Feather.write("location/join_files.feather", Join_DF) 
# ERROR: InexactError: trunc(Int32, 2147483662)

CSV.write("location/join_files.csv", Join_DF) 
# ERROR: BoundsError: attempt to access 4194304-element Array{UInt8,1} at index [1:4194305].
CSV - 
Stacktrace:
 [1] throw_boundserror(::Array{UInt8,1}, ::Tuple{UnitRange{Int64}}) at ./abstractarray.jl:541
 [2] checkbounds at ./abstractarray.jl:506 [inlined]
 [3] view at ./subarray.jl:158 [inlined]
 [4] writecell(::Array{UInt8,1}, ::Int64, ::Int64, ::IOStream, ::Int64, ::CSV.Options{UInt8,UInt8,Nothing,Tuple{}}) at /Users/.julia/packages/CSV/4GOjG/src/write.jl:147
 [5] #64 at /Users/.julia/packages/CSV/4GOjG/src/write.jl:182 [inlined]
 [6] macro expansion at /Users/.julia/packages/Tables/FXXeK/src/utils.jl:54 [inlined]
 [7] eachcolumn at /Users/.julia/packages/Tables/FXXeK/src/utils.jl:48 [inlined]

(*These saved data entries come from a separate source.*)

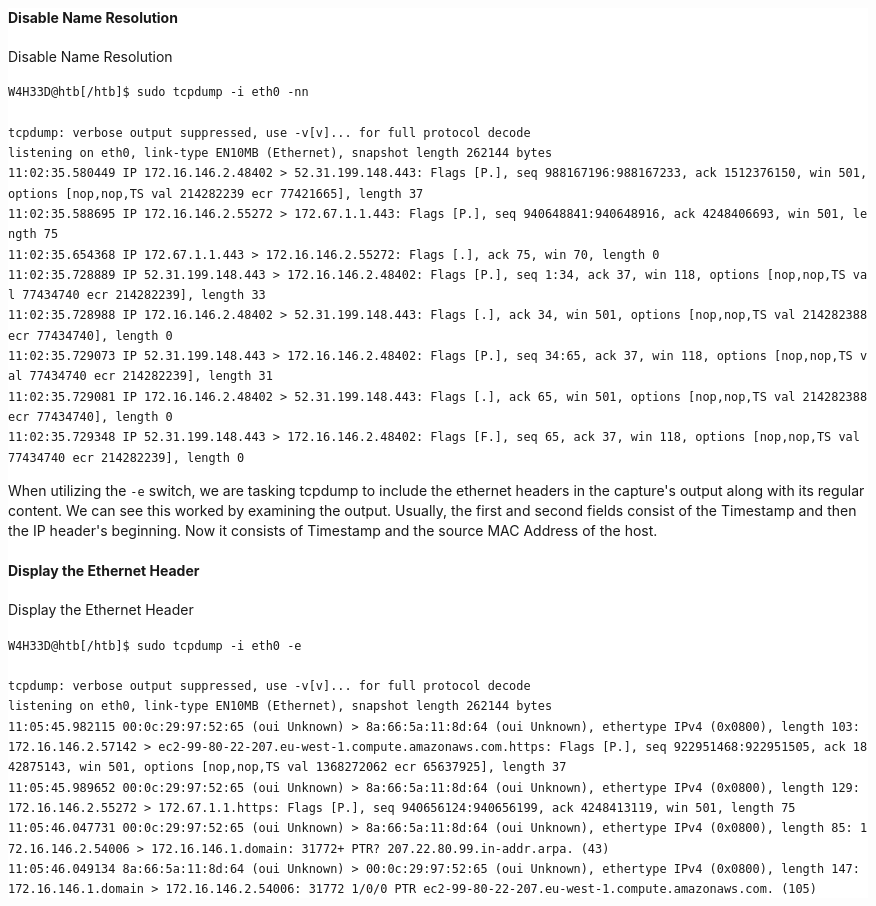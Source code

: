 #### Disable Name Resolution

  Disable Name Resolution

```shell-session
W4H33D@htb[/htb]$ sudo tcpdump -i eth0 -nn

tcpdump: verbose output suppressed, use -v[v]... for full protocol decode
listening on eth0, link-type EN10MB (Ethernet), snapshot length 262144 bytes
11:02:35.580449 IP 172.16.146.2.48402 > 52.31.199.148.443: Flags [P.], seq 988167196:988167233, ack 1512376150, win 501, options [nop,nop,TS val 214282239 ecr 77421665], length 37
11:02:35.588695 IP 172.16.146.2.55272 > 172.67.1.1.443: Flags [P.], seq 940648841:940648916, ack 4248406693, win 501, length 75
11:02:35.654368 IP 172.67.1.1.443 > 172.16.146.2.55272: Flags [.], ack 75, win 70, length 0
11:02:35.728889 IP 52.31.199.148.443 > 172.16.146.2.48402: Flags [P.], seq 1:34, ack 37, win 118, options [nop,nop,TS val 77434740 ecr 214282239], length 33
11:02:35.728988 IP 172.16.146.2.48402 > 52.31.199.148.443: Flags [.], ack 34, win 501, options [nop,nop,TS val 214282388 ecr 77434740], length 0
11:02:35.729073 IP 52.31.199.148.443 > 172.16.146.2.48402: Flags [P.], seq 34:65, ack 37, win 118, options [nop,nop,TS val 77434740 ecr 214282239], length 31
11:02:35.729081 IP 172.16.146.2.48402 > 52.31.199.148.443: Flags [.], ack 65, win 501, options [nop,nop,TS val 214282388 ecr 77434740], length 0
11:02:35.729348 IP 52.31.199.148.443 > 172.16.146.2.48402: Flags [F.], seq 65, ack 37, win 118, options [nop,nop,TS val 77434740 ecr 214282239], length 0
```

When utilizing the `-e` switch, we are tasking tcpdump to include the ethernet headers in the capture's output along with its regular content. We can see this worked by examining the output. Usually, the first and second fields consist of the Timestamp and then the IP header's beginning. Now it consists of Timestamp and the source MAC Address of the host.

#### Display the Ethernet Header

  Display the Ethernet Header

```shell-session
W4H33D@htb[/htb]$ sudo tcpdump -i eth0 -e

tcpdump: verbose output suppressed, use -v[v]... for full protocol decode
listening on eth0, link-type EN10MB (Ethernet), snapshot length 262144 bytes
11:05:45.982115 00:0c:29:97:52:65 (oui Unknown) > 8a:66:5a:11:8d:64 (oui Unknown), ethertype IPv4 (0x0800), length 103: 172.16.146.2.57142 > ec2-99-80-22-207.eu-west-1.compute.amazonaws.com.https: Flags [P.], seq 922951468:922951505, ack 1842875143, win 501, options [nop,nop,TS val 1368272062 ecr 65637925], length 37
11:05:45.989652 00:0c:29:97:52:65 (oui Unknown) > 8a:66:5a:11:8d:64 (oui Unknown), ethertype IPv4 (0x0800), length 129: 172.16.146.2.55272 > 172.67.1.1.https: Flags [P.], seq 940656124:940656199, ack 4248413119, win 501, length 75
11:05:46.047731 00:0c:29:97:52:65 (oui Unknown) > 8a:66:5a:11:8d:64 (oui Unknown), ethertype IPv4 (0x0800), length 85: 172.16.146.2.54006 > 172.16.146.1.domain: 31772+ PTR? 207.22.80.99.in-addr.arpa. (43)
11:05:46.049134 8a:66:5a:11:8d:64 (oui Unknown) > 00:0c:29:97:52:65 (oui Unknown), ethertype IPv4 (0x0800), length 147: 172.16.146.1.domain > 172.16.146.2.54006: 31772 1/0/0 PTR ec2-99-80-22-207.eu-west-1.compute.amazonaws.com. (105)
```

[8] writerow(::Array{UInt8,1}, ::Base.RefValue{Int64}, ::Int64, ::IOStream, ::Tables.Schema{(
[9] #55 at /Users/.julia/packages/CSV/4GOjG/src/write.jl:80 [inlined]
[10] (::CSV.var"#62#63"{CSV.var"#55#56"{Bool,Tables.Schema{(
[12] open(::Function, ::String, ::String) at ./io.jl:323
 [13] with at /Users/.julia/packages/CSV/4GOjG/src/write.jl:139 [inlined]
 [14] #write#54 at /Users/.julia/packages/CSV/4GOjG/src/write.jl:73 [inlined]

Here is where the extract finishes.